Quando chegaram à Alemanha tudo estava certo com o combustível para o resto da viagem. Porém o governo russo só permitiu quatro aterrisagens e pelo planejamento, a partir do desempenho da aeronave, seriam necessárias sete. A saída foi instalar um novo tanque de combustível e isso precisou ser feito na Escócia. Este foi o primeiro atraso, só incômodo pela burocracia. O segundo foi mais sério, porque potencialmente fatal, pois um grande vazamento de óleo do avião em pleno voo obrigou uma aterrisagem forçada em Yakutsk, considerada a cidade mais fria do mundo, na Sibéria Oriental.

Enquanto o avião era consertado, Toledo foi surpreendido com o convite para falar do projeto “Brasil Voando Alto” e das relações entre países no Fórum dos Jovens do Leste da Rússia. “Como sabia que tinha muitas paradas no país fiz um curso intensivo de russo. O que não entendiam em inglês eu complementava no russo e vice-versa. Mas taí outra coisa que foi mais difícil que voar. Comecei a falar da viagem, mas eles queriam saber de outras coisas porque são muito ligados em política”, e o raciocínio do ainda faminto piloto foi interrompido pela oferta de um camarão com catupiry.


“Aí falei coisas como o Brasil e Rússia são países emergentes e que se a gente se unir acaba ganhando muito mais. Falei que eu mesmo comprava fertilizante russo pra jogar no pasto pras minhas vacas comerem e depois vender a carne de volta pra Rússia... compro nada, tava inventando [risos]. Mas falei que era esse tipo de parceria que a gente deveria fazer em muitas áreas”, e novamente ri ao lembrar-se da nova surpresa com uma fila de mais de 100 pessoas querendo seu autógrafo. “Ah, falei que não era jogador de futebol, nem dançarino, nem cantor, e que eles podiam ir embora”.

Após sair da Rússia, o monomotor atravessou o gelado Mar de Behring e entrou no Alaska, passando depois pelo Canadá e chegando aos Estados Unidos em Salt Lake City. A última surpresa da viagem aconteceu nos últimos 100 km quando Toledo foi informado que o devastador Furacão Isaac estava se aproximando de Miami. A única saída foi um voo baixo e arriscado pelo gigantesco Parque Nacional Everglades. O resto foi festa, muita festa.

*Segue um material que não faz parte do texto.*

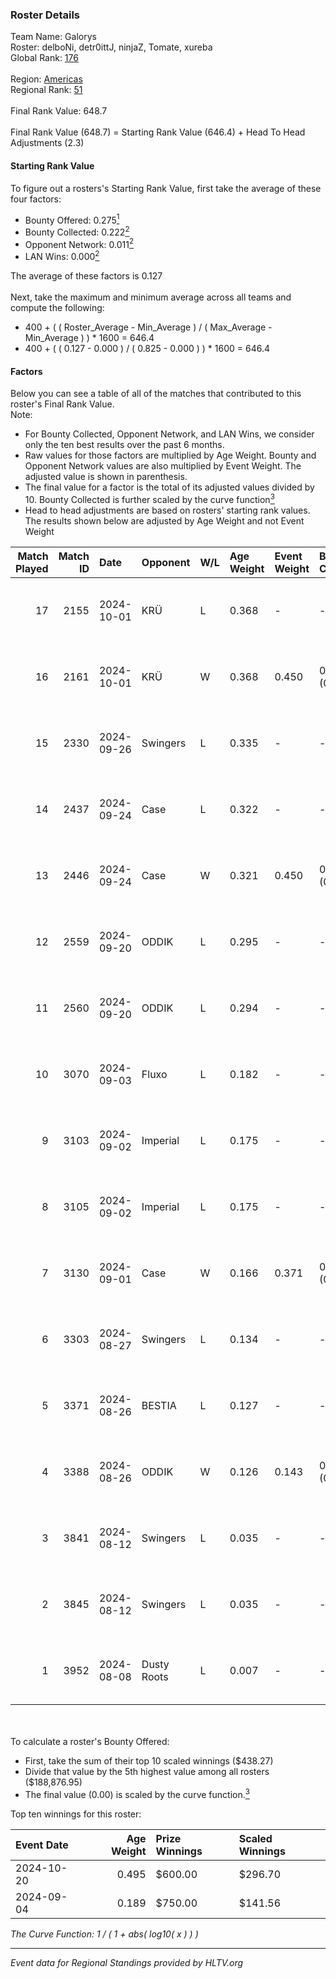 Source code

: ### Roster Details<br />
Team Name: Galorys<br />
Roster: delboNi, detr0ittJ, ninjaZ, Tomate, xureba<br />
Global Rank: [176](../../standings_global_2025_02_03.md)<br />
<br />
Region: [Americas]( ../../standings_americas_2025_02_03.md)<br />
Regional Rank: [51]( ../../standings_americas_2025_02_03.md)<br />
<br />
Final Rank Value:  648.7<br />
<br />
Final Rank Value (648.7) = Starting Rank Value (646.4) + Head To Head Adjustments (2.3)<br />

#### Starting Rank Value<br />
To figure out a rosters's Starting Rank Value, first take the average of these four factors:<br />
- Bounty Offered: 0.275[<sup>1</sup>](#table2)
- Bounty Collected: 0.222[<sup>2</sup>](#table1)
- Opponent Network: 0.011[<sup>2</sup>](#table1)
- LAN Wins: 0.000[<sup>2</sup>](#table1)

The average of these factors is 0.127<br />
<br />
Next, take the maximum and minimum average across all teams and compute the following:<br />
- 400 + ( ( Roster_Average - Min_Average ) / ( Max_Average - Min_Average ) ) * 1600 = 646.4
- 400 + ( ( 0.127 - 0.000 ) / ( 0.825 - 0.000 ) ) * 1600 = 646.4


#### Factors<br />
Below you can see a table of all of the matches that contributed to this roster's Final Rank Value.<br />
Note:<br />

- For Bounty Collected, Opponent Network, and LAN Wins, we consider only the ten best results over the past 6 months.
- Raw values for those factors are multiplied by Age Weight. Bounty and Opponent Network values are also multiplied by Event Weight. The adjusted value is shown in parenthesis.
- The final value for a factor is the total of its adjusted values divided by 10. Bounty Collected is further scaled by the curve function[<sup>3</sup>](#curveFunction)
- Head to head adjustments are based on rosters' starting rank values. The results shown below are adjusted by Age Weight and not Event Weight
<span id="table1"></span><br />


| Match Played | Match ID | Date       | Opponent    | W/L | Age Weight | Event Weight | Bounty Collected | Opponent Network | LAN Wins  | H2H Adj. | Roster                                     |
| -: | -: | :- | :- | :- | :- | :- | :- | :- | :- | -: | :- |
|           17 |     2155 | 2024-10-01 | KRÜ         | L   | 0.368      | -            | -                | -                | -         |    -3.50 | delboNi, detr0ittJ, ninjaZ, Tomate, xureba |
|           16 |     2161 | 2024-10-01 | KRÜ         | W   | 0.368      | 0.450        | 0.004 (0.001)    | 0.428 (0.071)    | 0 (0.000) |     8.25 | delboNi, detr0ittJ, ninjaZ, Tomate, xureba |
|           15 |     2330 | 2024-09-26 | Swingers    | L   | 0.335      | -            | -                | -                | -         |    -2.92 | delboNi, detr0ittJ, ninjaZ, Tomate, xureba |
|           14 |     2437 | 2024-09-24 | Case        | L   | 0.322      | -            | -                | -                | -         |    -4.24 | delboNi, detr0ittJ, ninjaZ, Tomate, xureba |
|           13 |     2446 | 2024-09-24 | Case        | W   | 0.321      | 0.450        | 0.006 (0.001)    | 0.159 (0.023)    | 0 (0.000) |     6.00 | delboNi, detr0ittJ, ninjaZ, Tomate, xureba |
|           12 |     2559 | 2024-09-20 | ODDIK       | L   | 0.295      | -            | -                | -                | -         |    -1.89 | delboNi, detr0ittJ, ninjaZ, Tomate, xureba |
|           11 |     2560 | 2024-09-20 | ODDIK       | L   | 0.294      | -            | -                | -                | -         |    -1.92 | delboNi, detr0ittJ, ninjaZ, Tomate, xureba |
|           10 |     3070 | 2024-09-03 | Fluxo       | L   | 0.182      | -            | -                | -                | -         |    -0.53 | delboNi, detr0ittJ, ninjaZ, Tomate, xureba |
|            9 |     3103 | 2024-09-02 | Imperial    | L   | 0.175      | -            | -                | -                | -         |    -0.44 | delboNi, detr0ittJ, ninjaZ, Tomate, xureba |
|            8 |     3105 | 2024-09-02 | Imperial    | L   | 0.175      | -            | -                | -                | -         |    -0.44 | delboNi, detr0ittJ, ninjaZ, Tomate, xureba |
|            7 |     3130 | 2024-09-01 | Case        | W   | 0.166      | 0.371        | 0.006 (0.000)    | 0.159 (0.010)    | 0 (0.000) |     3.12 | delboNi, detr0ittJ, ninjaZ, Tomate, xureba |
|            6 |     3303 | 2024-08-27 | Swingers    | L   | 0.134      | -            | -                | -                | -         |    -1.24 | delboNi, detr0ittJ, ninjaZ, Tomate, xureba |
|            5 |     3371 | 2024-08-26 | BESTIA      | L   | 0.127      | -            | -                | -                | -         |    -0.40 | delboNi, detr0ittJ, ninjaZ, Tomate, xureba |
|            4 |     3388 | 2024-08-26 | ODDIK       | W   | 0.126      | 0.143        | 0.072 (0.001)    | 0.416 (0.007)    | 0 (0.000) |     3.16 | delboNi, detr0ittJ, ninjaZ, Tomate, xureba |
|            3 |     3841 | 2024-08-12 | Swingers    | L   | 0.035      | -            | -                | -                | -         |    -0.32 | detr0ittJ, happ, hoax, ninjaZ, Tomate      |
|            2 |     3845 | 2024-08-12 | Swingers    | L   | 0.035      | -            | -                | -                | -         |    -0.32 | detr0ittJ, happ, hoax, ninjaZ, Tomate      |
|            1 |     3952 | 2024-08-08 | Dusty Roots | L   | 0.007      | -            | -                | -                | -         |    -0.06 | detr0ittJ, happ, hoax, ninjaZ, Tomate      |

<br />
<span id="table2"></span><br />
To calculate a roster's Bounty Offered:<br />

- First, take the sum of their top 10 scaled winnings ($438.27)
- Divide that value by the 5th highest value among all rosters ($188,876.95)
- The final value (0.00) is scaled by the curve function.[<sup>3</sup>](#curveFunction)

Top ten winnings for this roster:<br />

| Event Date | Age Weight | Prize Winnings | Scaled Winnings |
| :- | -: | :- | :- |
| 2024-10-20 |      0.495 | $600.00        | $296.70         |
| 2024-09-04 |      0.189 | $750.00        | $141.56         |


<span id="curveFunction"></span>_The Curve Function: 1 / ( 1 + abs( log10( x ) ) )_<br />

---
_Event data for Regional Standings provided by HLTV.org_<br />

“Vi muita coisa lá de cima. O Caribe é muito, muito bonito. Água clarinha, dá pra ver o chão do mar. O Alaska, a Groenlândia, o sol da meia noite na Islândia, é uma coisa de louco o tanto de coisa bonita que tem no mundo”. Ao total, o projeto “Brasil Voando Alto” percorreu 11 países, aterrissou em 36 aeroportos e consumiu 8540 litros de combustível, cruzando todos os meridianos da Terra. Sobre novos desafios ainda não sabe, mas tem certeza que serão no ar.